- Theatrical release poster
- Directed by: Kjell Sundvall
- Written by: Björn Carlström Stefan Thunberg
- Produced by: Peter Possne Per Janérus Björn Carlström
- Starring: Rolf Lassgård Peter Stormare
- Cinematography: Jallo Faber
- Edited by: Mattias Morheden
- Music by: Johan Söderqvist
- Production company: Sonet Film AB
- Distributed by: Svensk Filmindustri
- Release date: 2 September 2011 (Sweden);
- Running time: 129 minutes
- Country: Sweden
- Language: Swedish

= False Trail =

2011 Swedish film by Kjell Sundvall

False Trail (Jägarna 2, "The Hunters 2"), is a Swedish thriller film which was released to cinemas in Sweden on 2 September 2011, directed by Kjell Sundvall with Rolf Lassgård and Peter Stormare in the main roles. The film is the sequel to the 1996 film The Hunters, it sneak-premiered on 17 August 2011 in Överkalix and in Norrland on 2 September 2011 and had its main all over Sweden premiere on 9 September 2011.
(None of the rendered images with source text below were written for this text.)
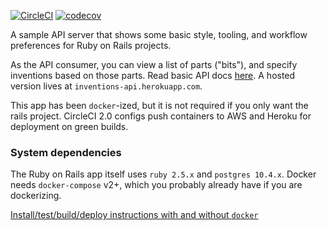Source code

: [![CircleCI](https://circleci.com/gh/mikescar/inventions_api.svg?style=svg)](https://circleci.com/gh/mikescar/inventions_api)
[![codecov](https://codecov.io/gh/mikescar/inventions_api/branch/master/graph/badge.svg)](https://codecov.io/gh/mikescar/inventions_api)

A sample API server that shows some basic style, tooling, and workflow preferences for Ruby on Rails projects.

As the API consumer, you can view a list of parts ("bits"), and specify inventions
based on those parts. Read basic API docs [here](https://github.com/mikescar/inventions_api/wiki/How-to-Use). A hosted version lives at `inventions-api.herokuapp.com`.

This app has been `docker`-ized, but it is not required if you only want the rails project. CircleCI 2.0 configs push containers to AWS and Heroku for deployment on green builds.

### System dependencies
The Ruby on Rails app itself uses `ruby 2.5.x` and `postgres 10.4.x`. Docker needs `docker-compose` v2+, which you probably already have if you are dockerizing.

[Install/test/build/deploy instructions with and without `docker`](https://github.com/mikescar/inventions_api/wiki)
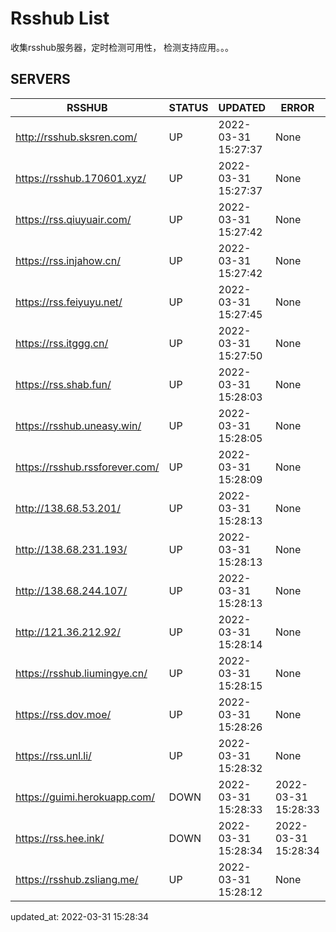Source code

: # Rsshub List

收集rsshub服务器，定时检测可用性， 检测支持应用。。。


## SERVERS

|  RSSHUB   | STATUS  | UPDATED  | ERROR  | TWITTER |  
|  ----  | ----  | ----  | ----  | ---- |  
| http://rsshub.sksren.com/ | UP | 2022-03-31 15:27:37 | None |OK|  
| https://rsshub.170601.xyz/ | UP | 2022-03-31 15:27:37 | None ||  
| https://rss.qiuyuair.com/ | UP | 2022-03-31 15:27:42 | None ||  
| https://rss.injahow.cn/ | UP | 2022-03-31 15:27:42 | None ||  
| https://rss.feiyuyu.net/ | UP | 2022-03-31 15:27:45 | None ||  
| https://rss.itggg.cn/ | UP | 2022-03-31 15:27:50 | None ||  
| https://rss.shab.fun/ | UP | 2022-03-31 15:28:03 | None |OK|  
| https://rsshub.uneasy.win/ | UP | 2022-03-31 15:28:05 | None |OK|  
| https://rsshub.rssforever.com/ | UP | 2022-03-31 15:28:09 | None |OK|  
| http://138.68.53.201/ | UP | 2022-03-31 15:28:13 | None ||  
| http://138.68.231.193/ | UP | 2022-03-31 15:28:13 | None ||  
| http://138.68.244.107/ | UP | 2022-03-31 15:28:13 | None ||  
| http://121.36.212.92/ | UP | 2022-03-31 15:28:14 | None ||  
| https://rsshub.liumingye.cn/ | UP | 2022-03-31 15:28:15 | None ||  
| https://rss.dov.moe/ | UP | 2022-03-31 15:28:26 | None ||  
| https://rss.unl.li/ | UP | 2022-03-31 15:28:32 | None ||  
| https://guimi.herokuapp.com/ | DOWN | 2022-03-31 15:28:33 | 2022-03-31 15:28:33 |  
| https://rss.hee.ink/ | DOWN | 2022-03-31 15:28:34 | 2022-03-31 15:28:34 |  
| https://rsshub.zsliang.me/ | UP | 2022-03-31 15:28:12 | None |OK|  
  

updated_at: 2022-03-31 15:28:34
Unlike the first film, where the title pointed to the villainous hunters, the title of the sequel hints towards the feud between Erik and Torsten, both with their own predatory nature. A television continuation, The Hunters, of two seasons was broadcast from November 2018.

==Premise==
15 years after the events of the first film, Erik (Rolf Lassgård) is forced to return to the Norrland village he had left following the events of the first film, after a brutal crime is committed.

==Cast==
- Rolf Lassgård as Erik Bäckström
- Peter Stormare as Torsten
- Annika Nordin as Karin Johansson
- Kim Tjernström as Peter
- Lo Kauppi as Johanna Lager
- Jesper Barkselius as Åström
- Eero Milonoff as Jari Lipponen
- Johan Paulsen as Mats
- Ellenor Lindgren as Elin Ledin
- Olov Häggmark as Hempo
- Jonas Hedlund as Niklas
- Yngve Dahlberg as Erik's boss
- Juho Milonoff as Esa Lipponen

==Production==
The film's director started filming in August 2010 on location in Överkalix and Kalix in the upper-north part of Sweden.